Data twitter_archive_df have some missing value in variable in_reply_to_status_id (96.69%), in_reply_to_user_id (96.69%), retweeted_status_id (92.32%), retweeted_status_user_id (92.32%), retweeted_status_timestamp (92.32%), and expanded_urls (2.50%). Because of the large missing value (>90%), 5 cols in twitter_archive_df must be deleted. For expanded_urls, must be check after join with other table.

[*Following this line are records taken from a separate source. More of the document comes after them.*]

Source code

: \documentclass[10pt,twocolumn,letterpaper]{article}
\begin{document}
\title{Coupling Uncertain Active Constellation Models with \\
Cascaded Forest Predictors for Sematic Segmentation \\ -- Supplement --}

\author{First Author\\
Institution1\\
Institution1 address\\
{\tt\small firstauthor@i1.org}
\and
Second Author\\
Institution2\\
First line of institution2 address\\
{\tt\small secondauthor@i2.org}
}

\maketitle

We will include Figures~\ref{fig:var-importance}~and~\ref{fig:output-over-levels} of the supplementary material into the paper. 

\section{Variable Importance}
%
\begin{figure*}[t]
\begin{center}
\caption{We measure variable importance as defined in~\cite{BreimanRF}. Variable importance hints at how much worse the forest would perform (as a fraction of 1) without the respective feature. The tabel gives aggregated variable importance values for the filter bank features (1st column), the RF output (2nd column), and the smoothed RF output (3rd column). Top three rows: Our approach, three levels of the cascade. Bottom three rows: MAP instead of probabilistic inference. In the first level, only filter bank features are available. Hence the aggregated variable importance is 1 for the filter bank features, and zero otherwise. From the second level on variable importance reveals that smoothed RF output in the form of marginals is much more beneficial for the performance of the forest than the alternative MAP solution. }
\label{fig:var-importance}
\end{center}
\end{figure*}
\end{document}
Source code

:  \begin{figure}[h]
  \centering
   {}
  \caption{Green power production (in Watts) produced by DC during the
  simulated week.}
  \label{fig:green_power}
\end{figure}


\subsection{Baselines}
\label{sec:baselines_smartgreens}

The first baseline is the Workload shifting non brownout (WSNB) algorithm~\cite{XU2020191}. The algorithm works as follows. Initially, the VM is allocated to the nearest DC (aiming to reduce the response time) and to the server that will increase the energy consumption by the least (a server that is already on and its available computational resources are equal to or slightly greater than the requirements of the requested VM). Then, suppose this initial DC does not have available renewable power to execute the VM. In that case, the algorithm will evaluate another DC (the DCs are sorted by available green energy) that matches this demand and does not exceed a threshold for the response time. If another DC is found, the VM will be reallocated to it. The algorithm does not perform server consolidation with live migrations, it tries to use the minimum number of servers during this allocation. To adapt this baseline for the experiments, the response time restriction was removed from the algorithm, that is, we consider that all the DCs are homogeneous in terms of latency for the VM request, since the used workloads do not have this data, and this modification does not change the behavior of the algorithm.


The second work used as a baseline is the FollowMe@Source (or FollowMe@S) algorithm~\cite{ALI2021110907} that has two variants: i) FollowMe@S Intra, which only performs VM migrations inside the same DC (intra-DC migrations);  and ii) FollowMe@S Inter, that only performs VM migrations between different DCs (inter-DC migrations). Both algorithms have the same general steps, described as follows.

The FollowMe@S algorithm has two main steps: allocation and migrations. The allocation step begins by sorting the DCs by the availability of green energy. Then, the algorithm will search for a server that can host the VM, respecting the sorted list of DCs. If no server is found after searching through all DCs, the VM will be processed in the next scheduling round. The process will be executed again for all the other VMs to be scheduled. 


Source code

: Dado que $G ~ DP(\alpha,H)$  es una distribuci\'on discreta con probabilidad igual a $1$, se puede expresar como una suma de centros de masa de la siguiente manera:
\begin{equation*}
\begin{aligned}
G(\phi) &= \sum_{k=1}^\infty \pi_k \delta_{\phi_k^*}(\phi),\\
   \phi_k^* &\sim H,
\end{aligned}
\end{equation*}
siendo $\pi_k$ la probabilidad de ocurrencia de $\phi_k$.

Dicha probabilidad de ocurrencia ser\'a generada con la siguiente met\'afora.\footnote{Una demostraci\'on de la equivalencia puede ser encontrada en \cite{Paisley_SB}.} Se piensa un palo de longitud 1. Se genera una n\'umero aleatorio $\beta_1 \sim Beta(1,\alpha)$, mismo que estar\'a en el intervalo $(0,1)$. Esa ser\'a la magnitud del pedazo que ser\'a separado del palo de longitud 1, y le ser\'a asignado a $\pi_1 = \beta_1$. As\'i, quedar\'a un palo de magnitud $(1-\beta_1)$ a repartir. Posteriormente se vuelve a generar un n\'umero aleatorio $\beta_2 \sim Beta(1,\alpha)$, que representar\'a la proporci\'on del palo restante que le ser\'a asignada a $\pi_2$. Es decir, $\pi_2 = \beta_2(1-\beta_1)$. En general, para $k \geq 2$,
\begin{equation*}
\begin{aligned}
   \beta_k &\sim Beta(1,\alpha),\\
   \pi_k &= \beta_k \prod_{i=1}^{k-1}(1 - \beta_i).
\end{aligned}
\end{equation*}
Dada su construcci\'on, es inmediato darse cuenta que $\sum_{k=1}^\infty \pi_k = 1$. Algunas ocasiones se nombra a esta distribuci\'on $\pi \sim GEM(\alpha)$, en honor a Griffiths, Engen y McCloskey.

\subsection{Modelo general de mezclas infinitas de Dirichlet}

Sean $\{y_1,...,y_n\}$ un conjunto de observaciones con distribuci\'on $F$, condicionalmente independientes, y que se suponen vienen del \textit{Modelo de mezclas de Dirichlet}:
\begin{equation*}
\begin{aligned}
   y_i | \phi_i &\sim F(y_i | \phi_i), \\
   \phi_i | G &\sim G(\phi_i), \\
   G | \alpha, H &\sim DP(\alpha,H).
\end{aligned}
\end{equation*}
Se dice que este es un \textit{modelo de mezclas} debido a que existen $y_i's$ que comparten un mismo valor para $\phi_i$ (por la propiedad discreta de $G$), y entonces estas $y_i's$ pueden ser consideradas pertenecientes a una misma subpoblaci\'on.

Data image_prediction_df didn't have any missing value, the scrapped_tweet_df also didn't have missing value.

<a id="describe"></a>
##### 5. Check stat describe data

In [None]:
twitter_archive_df.describe()

In [None]:
image_prediction_df.describe()

In [None]:
scrapped_tweet_df.describe()

tweed_id musn't describe as numeric variable that we can conclude the statistic description, it is more suitable as a string

<a id="issue"></a>
### Founded Issues:

quality issues:
1. Axist not original tweet
2. tweet_id format in third data doesn't like first data so maybe it can make some problem if we join the two table
3. tweet_id position in third table not same like the other table, so we can't easily see the id
4. timestamp in first table not in datetime format
5. Missing value was not uniformly, sometime NaN but some other None
6. There are exist columns that have >90% missing value
7. Cols retwitted and favorited have same value in all row
8. Cols source have html format
9. Cols expanded_urls and jpg_urls have duplicated value

tidiness issues:
1. Stage of dog must be 1 cols instead of 4 cols
2. Join all data is needed to make easier for analysis


<a id="cleaning"></a>
# Cleaning and Tidying The Data

In cleaning and tydinf data, we want to make sure that issues we founded before will not exist.
<br>
Todo in cleaning data:
<ol>
<li><a href="#c0">Cleaning: Delete not original tweet</a></li>
<li><a href="#c1">Cleaning: Change Tweet id format in each table</a></li>
<li><a href="#c2">Cleaning: Change tweet_id position into first col</a></li>
<li><a href="#c3">Cleaning: Change timestamp format</a></li>
<li><a href="#c4">Cleaning: Uniformly missing value</a></li>
<li><a href="#t1">Tidying: Make dog stages into 1 column</a></li>
<li><a href="#c8">Cleaning: Delete duplicated row from expanded and jpg urls</a></li>
<li><a href="#c5">Cleaning: Delete col with missing value >90% from total rows</a></li>
<li><a href="#c6">Cleaning: Delete cols with same value</a></li>
<li><a href="#c7">Cleaning: Get source col without HTML format</a></li>
<li><a href="#t2">Tidying: Join all table</a></li>
<ol>

<a id="c0"></a>
##### 1. Delete not original tweet

In [None]:
twitter_archive_df = twitter_archive_df[pd.isna(twitter_archive_df.retweeted_status_id)]
pd.notna(twitter_archive_df['retweeted_status_id']).sum()

In [None]:
pd.notna(twitter_archive_df.retweeted_status_timestamp).sum()

In [None]:
pd.notna(twitter_archive_df.retweeted_status_user_id).sum()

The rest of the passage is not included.